- _EXERCISE BRIEF_
Copy every line of the records below that holds the word "parent".

- _PROVIDED DATA_

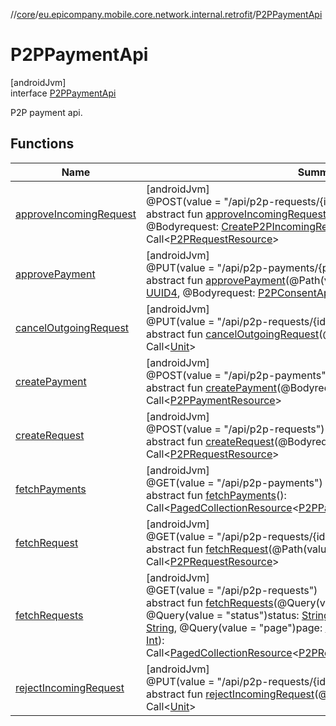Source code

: //[core](../../../index.md)/[eu.epicompany.mobile.core.network.internal.retrofit](../index.md)/[P2PPaymentApi](index.md)

# P2PPaymentApi

[androidJvm]\
interface [P2PPaymentApi](index.md)

P2P payment api.

## Functions

| Name | Summary |
|---|---|
| [approveIncomingRequest](approve-incoming-request.md) | [androidJvm]<br>@POST(value = &quot;/api/p2p-requests/{id}/approval&quot;)<br>abstract fun [approveIncomingRequest](approve-incoming-request.md)(@Path(value = &quot;id&quot;)id: [String](https://kotlinlang.org/api/latest/jvm/stdlib/kotlin/-string/index.html), @Bodyrequest: [CreateP2PIncomingRequestRequest](../../eu.epicompany.mobile.core.network.model.p2ppayment/-create-p2-p-incoming-request-request/index.md)): Call&lt;[P2PRequestResource](../../eu.epicompany.mobile.core.network.model.p2ppayment/-p2-p-request-resource/index.md)&gt; |
| [approvePayment](approve-payment.md) | [androidJvm]<br>@PUT(value = &quot;/api/p2p-payments/{paymentId}/approval&quot;)<br>abstract fun [approvePayment](approve-payment.md)(@Path(value = &quot;paymentId&quot;)paymentId: [UUID4](../../eu.epicompany.mobile.core.datatypes/index.md#545543244%2FClasslikes%2F-1060529556), @Bodyrequest: [P2PConsentApprovalRequest](../../eu.epicompany.mobile.core.network.model.p2ppayment/-p2-p-consent-approval-request/index.md)): Call&lt;[Unit](https://kotlinlang.org/api/latest/jvm/stdlib/kotlin/-unit/index.html)&gt; |
| [cancelOutgoingRequest](cancel-outgoing-request.md) | [androidJvm]<br>@PUT(value = &quot;/api/p2p-requests/{id}//cancellation&quot;)<br>abstract fun [cancelOutgoingRequest](cancel-outgoing-request.md)(@Path(value = &quot;id&quot;)id: [String](https://kotlinlang.org/api/latest/jvm/stdlib/kotlin/-string/index.html)): Call&lt;[Unit](https://kotlinlang.org/api/latest/jvm/stdlib/kotlin/-unit/index.html)&gt; |
| [createPayment](create-payment.md) | [androidJvm]<br>@POST(value = &quot;/api/p2p-payments&quot;)<br>abstract fun [createPayment](create-payment.md)(@Bodyrequest: [CreateP2PPaymentRequest](../../eu.epicompany.mobile.core.network.model.p2ppayment/-create-p2-p-payment-request/index.md)): Call&lt;[P2PPaymentResource](../../eu.epicompany.mobile.core.network.model.p2ppayment/-p2-p-payment-resource/index.md)&gt; |
| [createRequest](create-request.md) | [androidJvm]<br>@POST(value = &quot;/api/p2p-requests&quot;)<br>abstract fun [createRequest](create-request.md)(@Bodyrequest: [CreateP2PRequestRequest](../../eu.epicompany.mobile.core.network.model.p2ppayment/-create-p2-p-request-request/index.md)): Call&lt;[P2PRequestResource](../../eu.epicompany.mobile.core.network.model.p2ppayment/-p2-p-request-resource/index.md)&gt; |
| [fetchPayments](fetch-payments.md) | [androidJvm]<br>@GET(value = &quot;/api/p2p-payments&quot;)<br>abstract fun [fetchPayments](fetch-payments.md)(): Call&lt;[PagedCollectionResource](../../eu.epicompany.mobile.core.network.hypermedia/-paged-collection-resource/index.md)&lt;[P2PPaymentCollectionResourceEmbed](../../eu.epicompany.mobile.core.network.model.p2ppayment/-p2-p-payment-collection-resource-embed/index.md)&gt;&gt; |
| [fetchRequest](fetch-request.md) | [androidJvm]<br>@GET(value = &quot;/api/p2p-requests/{id}&quot;)<br>abstract fun [fetchRequest](fetch-request.md)(@Path(value = &quot;id&quot;)id: [String](https://kotlinlang.org/api/latest/jvm/stdlib/kotlin/-string/index.html)): Call&lt;[P2PRequestResource](../../eu.epicompany.mobile.core.network.model.p2ppayment/-p2-p-request-resource/index.md)&gt; |
| [fetchRequests](fetch-requests.md) | [androidJvm]<br>@GET(value = &quot;/api/p2p-requests&quot;)<br>abstract fun [fetchRequests](fetch-requests.md)(@Query(value = &quot;direction&quot;)direction: [String](https://kotlinlang.org/api/latest/jvm/stdlib/kotlin/-string/index.html), @Query(value = &quot;status&quot;)status: [String](https://kotlinlang.org/api/latest/jvm/stdlib/kotlin/-string/index.html), @Query(value = &quot;sort&quot;)sort: [String](https://kotlinlang.org/api/latest/jvm/stdlib/kotlin/-string/index.html), @Query(value = &quot;page&quot;)page: [Int](https://kotlinlang.org/api/latest/jvm/stdlib/kotlin/-int/index.html), @Query(value = &quot;size&quot;)size: [Int](https://kotlinlang.org/api/latest/jvm/stdlib/kotlin/-int/index.html)): Call&lt;[PagedCollectionResource](../../eu.epicompany.mobile.core.network.hypermedia/-paged-collection-resource/index.md)&lt;[P2PRequestCollectionResourceEmbed](../../eu.epicompany.mobile.core.network.model.p2ppayment/-p2-p-request-collection-resource-embed/index.md)&gt;&gt; |
| [rejectIncomingRequest](reject-incoming-request.md) | [androidJvm]<br>@PUT(value = &quot;/api/p2p-requests/{id}/rejection&quot;)<br>abstract fun [rejectIncomingRequest](reject-incoming-request.md)(@Path(value = &quot;id&quot;)id: [String](https://kotlinlang.org/api/latest/jvm/stdlib/kotlin/-string/index.html)): Call&lt;[Unit](https://kotlinlang.org/api/latest/jvm/stdlib/kotlin/-unit/index.html)&gt; |

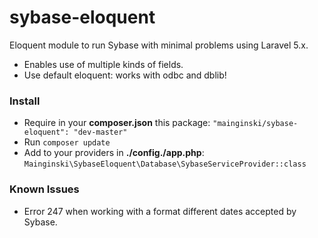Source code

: # sybase-eloquent
Eloquent module to run Sybase with minimal problems using Laravel 5.x.
- Enables use of multiple kinds of fields.
- Use default eloquent: works with odbc and dblib!

### Install
- Require in your **composer.json** this package: ``"mainginski/sybase-eloquent": "dev-master"``
- Run ``composer update``
- Add to your providers in **./config./app.php**:
``Mainginski\SybaseEloquent\Database\SybaseServiceProvider::class``

### Known Issues
- Error 247 when working with a format different dates accepted by Sybase.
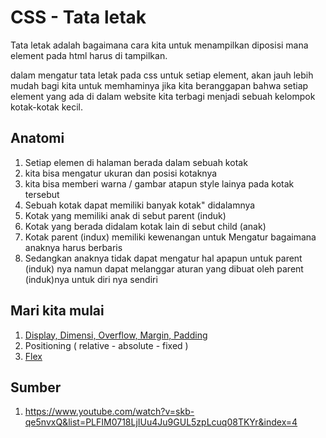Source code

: # CSS - Tata letak

Tata letak adalah bagaimana cara kita untuk menampilkan diposisi mana element pada html harus di tampilkan.

dalam mengatur tata letak pada css untuk setiap element, akan jauh lebih mudah bagi kita untuk memhaminya jika kita beranggapan bahwa setiap
element yang ada di dalam website kita terbagi menjadi sebuah kelompok kotak-kotak kecil.

## Anatomi

1. Setiap elemen di halaman berada dalam sebuah kotak
2. kita bisa mengatur ukuran dan posisi kotaknya
3. kita bisa memberi warna / gambar atapun style lainya pada kotak tersebut
4. Sebuah kotak dapat memiliki banyak kotak" didalamnya
5. Kotak yang memiliki anak di sebut parent (induk)
6. Kotak yang berada didalam kotak lain di sebut child (anak)
7. Kotak parent (indux) memiliki kewenangan untuk Mengatur bagaimana anaknya harus berbaris
8. Sedangkan anaknya tidak dapat mengatur hal apapun untuk parent (induk) nya namun dapat melanggar aturan yang dibuat oleh parent (induk)nya untuk diri nya sendiri

## Mari kita mulai

1. [Display, Dimensi, Overflow, Margin, Padding](./display.md)
2. Positioning ( relative - absolute - fixed )
3. [Flex](./flex.md) 


## Sumber

1. https://www.youtube.com/watch?v=skb-qe5nvxQ&list=PLFIM0718LjIUu4Ju9GUL5zpLcuq08TKYr&index=4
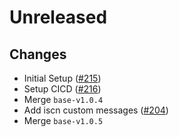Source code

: # Unreleased
## Changes
- Initial Setup ([\#215](https://github.com/forbole/big-dipper-2.0-cosmos/issues/215))
- Setup CICD ([\#216](https://github.com/forbole/big-dipper-2.0-cosmos/issues/216))
- Merge `base-v1.0.4`
- Add iscn custom messages ([\#204](https://github.com/forbole/big-dipper-2.0-cosmos/issues/204))
- Merge `base-v1.0.5`
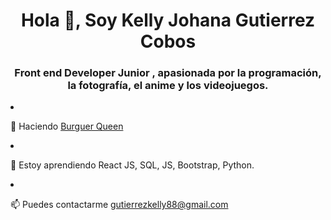 <h1 align="center">Hola 👋, Soy Kelly Johana Gutierrez Cobos</h1>

<h3 align="center">Front end Developer Junior , apasionada por la programación, la fotografía, el anime y los videojuegos.</h3

  
- 🔭 Haciendo [Burguer Queen](https://github.com/KellyGc99/Burger-queen-ReactJs)

- 🌱 Estoy aprendiendo React JS, SQL, JS, Bootstrap, Python.

- 📫 Puedes contactarme gutierrezkelly88@gmail.com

- _OUTPUT BELOW_
5. Kotak yang memiliki anak di sebut parent (induk)
7. Kotak parent (indux) memiliki kewenangan untuk Mengatur bagaimana anaknya harus berbaris
8. Sedangkan anaknya tidak dapat mengatur hal apapun untuk parent (induk) nya namun dapat melanggar aturan yang dibuat oleh parent (induk)nya untuk diri nya sendiri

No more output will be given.